Dans les temps anciens, dit Viollet-le-Duc, on voûtait le chœur seulement en souvenir des cryptes où les premiers chrétiens célébraient leurs mystères et aussi par tradition. En effet la basilique romaine a servi d'abord de temple aux chrétiens primitifs, puis de modèle aux églises de la Thiérache. La basilique était un tribunal qui se terminait par un hémicycle où siégeaient les juges ; l'hémicycle seul était voûté, tandis que le reste de l'édifice abandonné au public laissait voir la charpente. En copiant cette disposition, les chrétiens se contentèrent de cacher la charpente par des lambris, et quand plus tard les grandes églises se voûtèrent sur toute leur longueur, les petites églises, les églises de village restèrent fidèles à la tradition, sans doute par économie. Au centre du transept, on retrouve une voûte plein cintre avec deux arceaux diagonaux dont les naissances plongent dans le parement des murs et dont les arêtes ont fait place à deux gorges, ce qui leur donne le profil des nervures de la fin du XIIe siècle.

À droite et à gauche, deux larges arcades basses à plein cintre s'ouvrent chacune sur une chapelle à voûte écrasée doublée de deux nervures diagonales à profil carré qui vont aussi prendre naissance dans le parement des murs : ce sont les deux bras du transept.

Il est peu probable que l'architecte ait voulu faire ici des voûtes surbaissées; leur écrasement est le résultat du peu d'élévation que lui laissait la couverture qui n'est que le prolongement du comble du chœur et de la travée centrale du transept.

Au-dessus de l'autel de la chapelle de gauche[6], on voit une statue de bois peinte qui représente saint Berthaud fort en vénération à Hary, quoique les patrons officiels soient saints Corneille et Cyprien. Le saint personnage est assis ; une longue robe, serrée aux reins par une ceinture bouclée, tombe sur ses pieds ; une pèlerine à double pli couvre ses épaules ; ses bras qui sortent de larges manches paraissent ornés aux poignets de hautes manchettes plissées ; la main droite s'appuie sur un bâton ; la gauche, grande ouverte, s'étend en avant ; une chevelure abondante et une longue barbe encadrent la figure ; la tête est couverte d'une toque à bords retroussés de la fin du XVe siècle ou du commencement du XVIe siècle ; à côté du saint s'accroupit un petit animal dans lequel on a quelque peine à reconnaître un lion.

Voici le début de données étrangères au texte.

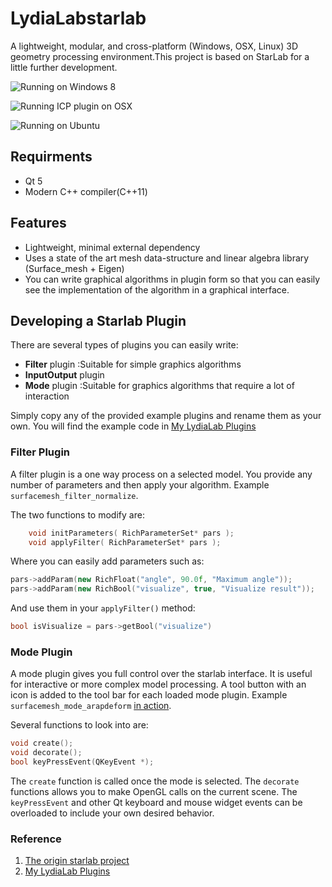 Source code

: # **LydiaLab**starlab

A lightweight, modular, and cross-platform (Windows, OSX, Linux) 3D geometry processing environment.This project is based on StarLab for a little further development.

![Running on Windows 8](/media/coverimageWin8.png)

![Running ICP plugin on OSX](/media/coverimageOSX.png)

![Running on Ubuntu](/media/coverimageUbuntu.png)

## Requirments

* Qt 5
* Modern C++ compiler(C++11)

## Features

* Lightweight, minimal external dependency
* Uses a state of the art mesh data-structure and linear algebra library (Surface_mesh + Eigen)
* You can write graphical algorithms in plugin form so that you can easily see the implementation of the algorithm in a graphical interface.

## Developing a Starlab Plugin

There are several types of plugins you can easily write:

* **Filter** plugin :Suitable for simple graphics algorithms
* **InputOutput** plugin
* **Mode** plugin :Suitable for graphics algorithms that require a lot of interaction

Simply copy any of the provided example plugins and rename them as your own. You will find the example code in [My LydiaLab Plugins](https://github.com/mcoder2014/LydiaLabExpPlugins)

### Filter Plugin

A filter plugin is a one way process on a selected model. You provide any number of parameters and then apply your algorithm. Example `surfacemesh_filter_normalize`.

The two functions to modify are:

```c++
    void initParameters( RichParameterSet* pars );
    void applyFilter( RichParameterSet* pars );
```

Where you can easily add parameters such as:

```c++
pars->addParam(new RichFloat("angle", 90.0f, "Maximum angle"));
pars->addParam(new RichBool("visualize", true, "Visualize result"));
```

And use them in your `applyFilter()` method:

```c++
bool isVisualize = pars->getBool("visualize")
```

### Mode Plugin

A mode plugin gives you full control over the starlab interface. It is useful for interactive or more complex model processing. A tool button with an icon is added to the tool bar for each loaded mode plugin. Example `surfacemesh_mode_arapdeform` [in action](http://www.youtube.com/watch?v=95KVrSfc1r8).

Several functions to look into are:

```c++
void create();
void decorate();
bool keyPressEvent(QKeyEvent *);
```

The `create` function is called once the mode is selected. The `decorate` functions allows you to make OpenGL calls on the current scene. The `keyPressEvent` and other Qt keyboard and mouse widget events can be overloaded to include your own desired behavior.

### Reference

1. [The origin starlab project](https://github.com/OpenGP/starlab)
2. [My LydiaLab Plugins](https://github.com/mcoder2014/LydiaLabExpPlugins)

Comme aucun attribut religieux n'accompagne le saint, quelques personnes ont voulu y voir l'effigie d'un seigneur, à cause du lion peut-être. Mais quel seigneur de ce temps-là se serait laissé représenter sans le moindre insigne nobiliaire ou héraldique, et avec un bâton rustique qui était l'arme du vilain. Saint Berthaud faisait partie de ces missions irlandaises qui vinrent en France aux Ve et VIe siècles chercher de pieuses retraites et évangéliser les habitants de la campagne. Il s'était fixé dans un désert du pays porcien, et poussait sans doute ses excursions jusqu'en Thiérache. La statue représente donc plutôt un de ces humbles missionnaires qu'un noble seigneur. Le costume du XVe siècle ne détruit pas non plus l'interprétation populaire qui paraît la meilleure. On sait qu'autrefois les artistes n'hésitaient pas à habiller les personnages les plus anciens à la mode du temps. Quant au lion, il n'est sans doute qu'une allusion au rôle évangélique de saint Berthaud, car le lion est l'attribut de saint Marc, l'un des quatre évangélistes.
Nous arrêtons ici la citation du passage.